It seems like we are about to have some skb_reset_all() routine to
make the skb look like newborn.

>>> The rtnl_link codes looks fine. I don't like the VETH_INFO_MAC attribute
>>> very much though, we already have a generic device attribute for MAC
>>> addresses. Of course that only allows you to supply one MAC address, so
>>> I'm wondering what you think of allocating only a single device per
>>> newlink operation and binding them in a seperate enslave operation?
>>
>> I did this at the very first version, but Alexey showed me that this
>> would be wrong. Look.

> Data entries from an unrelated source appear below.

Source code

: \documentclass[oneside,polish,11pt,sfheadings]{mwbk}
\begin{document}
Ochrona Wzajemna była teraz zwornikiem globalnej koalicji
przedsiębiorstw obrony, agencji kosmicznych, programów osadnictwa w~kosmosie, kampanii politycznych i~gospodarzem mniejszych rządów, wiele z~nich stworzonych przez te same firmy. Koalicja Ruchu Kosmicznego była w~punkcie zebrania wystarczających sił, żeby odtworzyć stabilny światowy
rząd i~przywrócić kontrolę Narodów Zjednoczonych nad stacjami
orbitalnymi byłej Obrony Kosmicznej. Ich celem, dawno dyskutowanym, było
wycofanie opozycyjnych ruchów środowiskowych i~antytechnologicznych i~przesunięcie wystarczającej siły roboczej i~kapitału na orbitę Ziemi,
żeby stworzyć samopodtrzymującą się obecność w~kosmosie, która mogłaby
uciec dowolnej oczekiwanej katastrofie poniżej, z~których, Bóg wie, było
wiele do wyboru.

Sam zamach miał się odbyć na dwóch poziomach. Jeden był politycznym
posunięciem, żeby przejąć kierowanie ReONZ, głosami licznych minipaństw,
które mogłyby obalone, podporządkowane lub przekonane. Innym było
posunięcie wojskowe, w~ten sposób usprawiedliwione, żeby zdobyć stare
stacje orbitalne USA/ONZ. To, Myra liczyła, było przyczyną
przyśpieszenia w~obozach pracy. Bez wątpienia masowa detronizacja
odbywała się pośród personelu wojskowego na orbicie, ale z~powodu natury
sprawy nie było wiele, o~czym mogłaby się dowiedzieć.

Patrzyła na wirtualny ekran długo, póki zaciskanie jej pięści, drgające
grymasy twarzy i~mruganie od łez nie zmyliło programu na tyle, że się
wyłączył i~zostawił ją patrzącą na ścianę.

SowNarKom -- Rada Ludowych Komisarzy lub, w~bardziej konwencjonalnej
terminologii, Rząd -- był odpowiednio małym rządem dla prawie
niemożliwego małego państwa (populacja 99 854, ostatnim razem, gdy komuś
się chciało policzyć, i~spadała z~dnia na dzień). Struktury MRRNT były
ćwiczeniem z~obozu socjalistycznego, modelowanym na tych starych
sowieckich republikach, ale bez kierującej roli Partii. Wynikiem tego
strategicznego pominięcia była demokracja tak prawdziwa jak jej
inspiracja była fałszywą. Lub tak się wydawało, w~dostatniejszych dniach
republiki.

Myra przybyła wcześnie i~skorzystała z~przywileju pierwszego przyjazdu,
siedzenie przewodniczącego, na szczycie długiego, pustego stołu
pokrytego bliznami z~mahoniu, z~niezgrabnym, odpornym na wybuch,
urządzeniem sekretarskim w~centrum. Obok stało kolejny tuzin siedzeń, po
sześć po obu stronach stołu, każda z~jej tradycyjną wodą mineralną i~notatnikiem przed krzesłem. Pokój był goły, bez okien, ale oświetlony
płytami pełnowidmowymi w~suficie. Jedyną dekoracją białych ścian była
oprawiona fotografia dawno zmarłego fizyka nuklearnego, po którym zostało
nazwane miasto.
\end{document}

When we create the second device it must be in
>> the other namespace as it is useless to have them in one namespace.
>> But if we have the device in the other namespace the RTNL_NEWLINK 
>> message from kernel would come into this namespace thus confusing ip
>> utility in the init namespace. Creating the device in the init ns and
>> moving it into the new one is rather a complex task.
>>
>> But with such approach the creation looks really logical. We send a 
>> packet to the kernel and have a single response about the new device 
>> appearance. At the same time we have a RTNL_NEWLINK message arrived at 
>> the destination namespace informing that a new device has appeared 
>> there as well.
> 
> 
> The question is how to proceed. I haven't read all mails yet, but it
> seems there is some disagreement about whether to create all devices
> in the same namespace and move them later or create them directly in

The agreement was that we can make any of the above. We can create
booth devices in the init namespace and then move one of them into the
desired namespace, or we can explicitly specify which namespace to create
the pair in.

> their target namespace. For now I guess it doesn't matter much, so
> can everyone agree to adding a IFLA_PARTNER attribute that includes
> a complete ifinfomsg and the attributes and you later decide how to
> handle namespaces?
> 
>>>> +enum {
>>>> +	VETH_INFO_UNSPEC,
>>>> +	VETH_INFO_MAC,
>>>> +	VETH_INFO_PEER,
>>>> +	VETH_INFO_PEER_MAC,
>>>> +
>>>> +	VETH_INFO_MAX
>>>> +};
>>> Please follow the
>>>
>>> #define VETH_INFO_MAX	(__VETH_INFO_MAX - 1)
>>>
>>> convention here.
>>
>> Could you please clarify this point. I saw the lines
>> enum {
>> 	...
>> 	RTNL_NEWLINK
>> #define RTNL_NEWLINK RTNL_NEWLINK
>> 	...
>> }
>> and had my brains exploded imagining what this would mean :(
> 
> 
> Thats just to make the new attributes visible as preprocessor
> symbols so userspace can use them for #ifdefs. We usually use
> it when adding new attributes/message types, but its not necessary
> for the initial set of attributes if you already have some other
> preprocessor-visisble symbol (like VETH_INFO_MAX) userspace can
> use.
> 
> What I was refering to is this convention:
> 
> enum {
> ...
>         __IFLA_MAX
> };
> 
> #define IFLA_MAX (__IFLA_MAX - 1)
> 
> Which is used to make sure that IFLA_MAX is really the max and
> not max + 1 and additionally people won't forget to update it.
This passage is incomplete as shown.